Entries supplied:
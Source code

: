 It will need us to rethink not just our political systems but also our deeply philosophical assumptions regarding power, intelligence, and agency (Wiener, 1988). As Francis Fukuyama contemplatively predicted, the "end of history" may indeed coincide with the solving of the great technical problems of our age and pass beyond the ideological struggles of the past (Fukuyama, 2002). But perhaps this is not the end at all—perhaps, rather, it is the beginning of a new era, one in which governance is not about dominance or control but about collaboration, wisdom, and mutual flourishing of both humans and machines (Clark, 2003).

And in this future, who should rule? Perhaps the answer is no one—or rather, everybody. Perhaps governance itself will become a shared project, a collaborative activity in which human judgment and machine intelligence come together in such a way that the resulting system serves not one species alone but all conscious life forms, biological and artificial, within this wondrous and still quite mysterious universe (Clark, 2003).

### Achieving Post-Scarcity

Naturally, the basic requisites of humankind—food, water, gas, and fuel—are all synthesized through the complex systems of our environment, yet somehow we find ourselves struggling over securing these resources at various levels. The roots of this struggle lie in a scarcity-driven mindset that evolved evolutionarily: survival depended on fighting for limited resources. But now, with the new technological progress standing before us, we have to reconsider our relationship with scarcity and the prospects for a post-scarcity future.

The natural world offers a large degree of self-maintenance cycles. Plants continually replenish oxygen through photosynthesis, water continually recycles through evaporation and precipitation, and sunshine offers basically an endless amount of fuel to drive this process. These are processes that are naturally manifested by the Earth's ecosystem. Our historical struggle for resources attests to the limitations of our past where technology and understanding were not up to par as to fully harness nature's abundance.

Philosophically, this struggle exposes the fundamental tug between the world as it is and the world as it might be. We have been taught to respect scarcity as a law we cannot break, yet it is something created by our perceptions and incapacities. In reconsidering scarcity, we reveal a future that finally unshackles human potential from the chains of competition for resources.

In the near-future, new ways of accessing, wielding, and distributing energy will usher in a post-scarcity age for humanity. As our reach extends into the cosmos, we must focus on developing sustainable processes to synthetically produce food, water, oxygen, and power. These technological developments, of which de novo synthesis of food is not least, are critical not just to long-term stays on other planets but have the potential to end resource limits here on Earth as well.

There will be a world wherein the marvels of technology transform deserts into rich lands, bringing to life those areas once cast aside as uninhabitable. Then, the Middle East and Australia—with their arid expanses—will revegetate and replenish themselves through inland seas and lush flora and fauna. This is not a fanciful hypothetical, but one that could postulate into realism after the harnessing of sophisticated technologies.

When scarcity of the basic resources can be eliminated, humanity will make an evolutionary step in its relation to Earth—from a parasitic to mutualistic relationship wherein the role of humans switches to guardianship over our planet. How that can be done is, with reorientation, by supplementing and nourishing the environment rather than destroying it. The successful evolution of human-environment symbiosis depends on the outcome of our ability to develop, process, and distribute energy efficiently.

Work instruction:
Each entry above is to be transcribed exactly as it was written.

Output of the exercise:
Source code

: It will need us to rethink not just our political systems but also our deeply philosophical assumptions regarding power, intelligence, and agency (Wiener, 1988). As Francis Fukuyama contemplatively predicted, the "end of history" may indeed coincide with the solving of the great technical problems of our age and pass beyond the ideological struggles of the past (Fukuyama, 2002). But perhaps this is not the end at all—perhaps, rather, it is the beginning of a new era, one in which governance is not about dominance or control but about collaboration, wisdom, and mutual flourishing of both humans and machines (Clark, 2003).

And in this future, who should rule? Perhaps the answer is no one—or rather, everybody. Perhaps governance itself will become a shared project, a collaborative activity in which human judgment and machine intelligence come together in such a way that the resulting system serves not one species alone but all conscious life forms, biological and artificial, within this wondrous and still quite mysterious universe (Clark, 2003).

### Achieving Post-Scarcity

Naturally, the basic requisites of humankind—food, water, gas, and fuel—are all synthesized through the complex systems of our environment, yet somehow we find ourselves struggling over securing these resources at various levels. The roots of this struggle lie in a scarcity-driven mindset that evolved evolutionarily: survival depended on fighting for limited resources. But now, with the new technological progress standing before us, we have to reconsider our relationship with scarcity and the prospects for a post-scarcity future.

The natural world offers a large degree of self-maintenance cycles. Plants continually replenish oxygen through photosynthesis, water continually recycles through evaporation and precipitation, and sunshine offers basically an endless amount of fuel to drive this process. These are processes that are naturally manifested by the Earth's ecosystem. Our historical struggle for resources attests to the limitations of our past where technology and understanding were not up to par as to fully harness nature's abundance.

Philosophically, this struggle exposes the fundamental tug between the world as it is and the world as it might be. We have been taught to respect scarcity as a law we cannot break, yet it is something created by our perceptions and incapacities. In reconsidering scarcity, we reveal a future that finally unshackles human potential from the chains of competition for resources.

In the near-future, new ways of accessing, wielding, and distributing energy will usher in a post-scarcity age for humanity. As our reach extends into the cosmos, we must focus on developing sustainable processes to synthetically produce food, water, oxygen, and power. These technological developments, of which de novo synthesis of food is not least, are critical not just to long-term stays on other planets but have the potential to end resource limits here on Earth as well.

There will be a world wherein the marvels of technology transform deserts into rich lands, bringing to life those areas once cast aside as uninhabitable. Then, the Middle East and Australia—with their arid expanses—will revegetate and replenish themselves through inland seas and lush flora and fauna. This is not a fanciful hypothetical, but one that could postulate into realism after the harnessing of sophisticated technologies.

When scarcity of the basic resources can be eliminated, humanity will make an evolutionary step in its relation to Earth—from a parasitic to mutualistic relationship wherein the role of humans switches to guardianship over our planet. How that can be done is, with reorientation, by supplementing and nourishing the environment rather than destroying it. The successful evolution of human-environment symbiosis depends on the outcome of our ability to develop, process, and distribute energy efficiently.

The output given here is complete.